Please return the records below exactly as they stand, with the pictures removed.

(Extracted records)

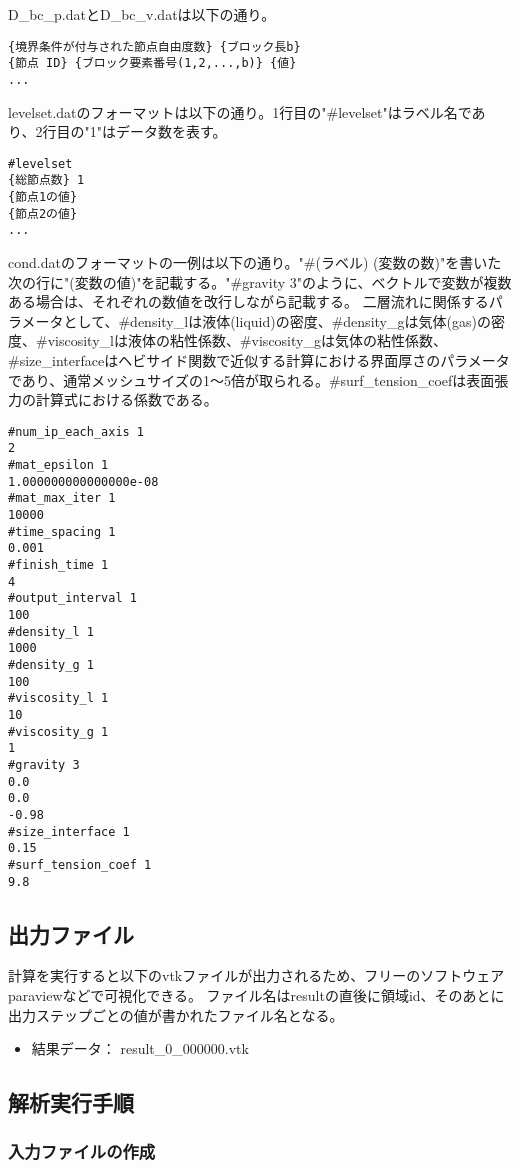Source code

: D\_bc\_p.datとD\_bc\_v.datは以下の通り。
\begin{lstlisting}[]
{境界条件が付与された節点自由度数} {ブロック長b}
{節点 ID} {ブロック要素番号(1,2,...,b)} {値}
...
\end{lstlisting}

levelset.datのフォーマットは以下の通り。1行目の"\#levelset"はラベル名であり、2行目の"1"はデータ数を表す。
\begin{lstlisting}[]
#levelset
{総節点数} 1
{節点1の値}
{節点2の値}
...
\end{lstlisting}


cond.datのフォーマットの一例は以下の通り。"\#(ラベル) (変数の数)"を書いた次の行に"(変数の値)"を記載する。"\#gravity 3"のように、ベクトルで変数が複数ある場合は、それぞれの数値を改行しながら記載する。
二層流れに関係するパラメータとして、\#density\_lは液体(liquid)の密度、\#density\_gは気体(gas)の密度、\#viscosity\_lは液体の粘性係数、\#viscosity\_gは気体の粘性係数、\#size\_interfaceはヘビサイド関数で近似する計算における界面厚さのパラメータであり、通常メッシュサイズの1～5倍が取られる。\#surf\_tension\_coefは表面張力の計算式における係数である。
\begin{lstlisting}[]
#num_ip_each_axis 1
2
#mat_epsilon 1
1.000000000000000e-08
#mat_max_iter 1
10000
#time_spacing 1
0.001
#finish_time 1
4
#output_interval 1
100
#density_l 1
1000
#density_g 1
100
#viscosity_l 1
10
#viscosity_g 1
1
#gravity 3
0.0
0.0
-0.98
#size_interface 1
0.15
#surf_tension_coef 1
9.8

\end{lstlisting}

\subsection{出力ファイル}

計算を実行すると以下のvtkファイルが出力されるため、フリーのソフトウェアparaviewなどで可視化できる。
ファイル名はresultの直後に領域id、そのあとに出力ステップごとの値が書かれたファイル名となる。
\begin{itemize}
	\item 結果データ： result\_0\_000000.vtk
\end{itemize}

\subsection{解析実行手順}
\subsubsection{入力ファイルの作成}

(End Extracted records)

#### Your solution:
Source code

: D\_bc\_p.datとD\_bc\_v.datは以下の通り。
\begin{lstlisting}[]
{境界条件が付与された節点自由度数} {ブロック長b}
{節点 ID} {ブロック要素番号(1,2,...,b)} {値}
...
\end{lstlisting}

levelset.datのフォーマットは以下の通り。1行目の"\#levelset"はラベル名であり、2行目の"1"はデータ数を表す。
\begin{lstlisting}[]
#levelset
{総節点数} 1
{節点1の値}
{節点2の値}
...
\end{lstlisting}


cond.datのフォーマットの一例は以下の通り。"\#(ラベル) (変数の数)"を書いた次の行に"(変数の値)"を記載する。"\#gravity 3"のように、ベクトルで変数が複数ある場合は、それぞれの数値を改行しながら記載する。
二層流れに関係するパラメータとして、\#density\_lは液体(liquid)の密度、\#density\_gは気体(gas)の密度、\#viscosity\_lは液体の粘性係数、\#viscosity\_gは気体の粘性係数、\#size\_interfaceはヘビサイド関数で近似する計算における界面厚さのパラメータであり、通常メッシュサイズの1～5倍が取られる。\#surf\_tension\_coefは表面張力の計算式における係数である。
\begin{lstlisting}[]
#num_ip_each_axis 1
2
#mat_epsilon 1
1.000000000000000e-08
#mat_max_iter 1
10000
#time_spacing 1
0.001
#finish_time 1
4
#output_interval 1
100
#density_l 1
1000
#density_g 1
100
#viscosity_l 1
10
#viscosity_g 1
1
#gravity 3
0.0
0.0
-0.98
#size_interface 1
0.15
#surf_tension_coef 1
9.8

\end{lstlisting}

\subsection{出力ファイル}

計算を実行すると以下のvtkファイルが出力されるため、フリーのソフトウェアparaviewなどで可視化できる。
ファイル名はresultの直後に領域id、そのあとに出力ステップごとの値が書かれたファイル名となる。
\begin{itemize}
	\item 結果データ： result\_0\_000000.vtk
\end{itemize}

\subsection{解析実行手順}
\subsubsection{入力ファイルの作成}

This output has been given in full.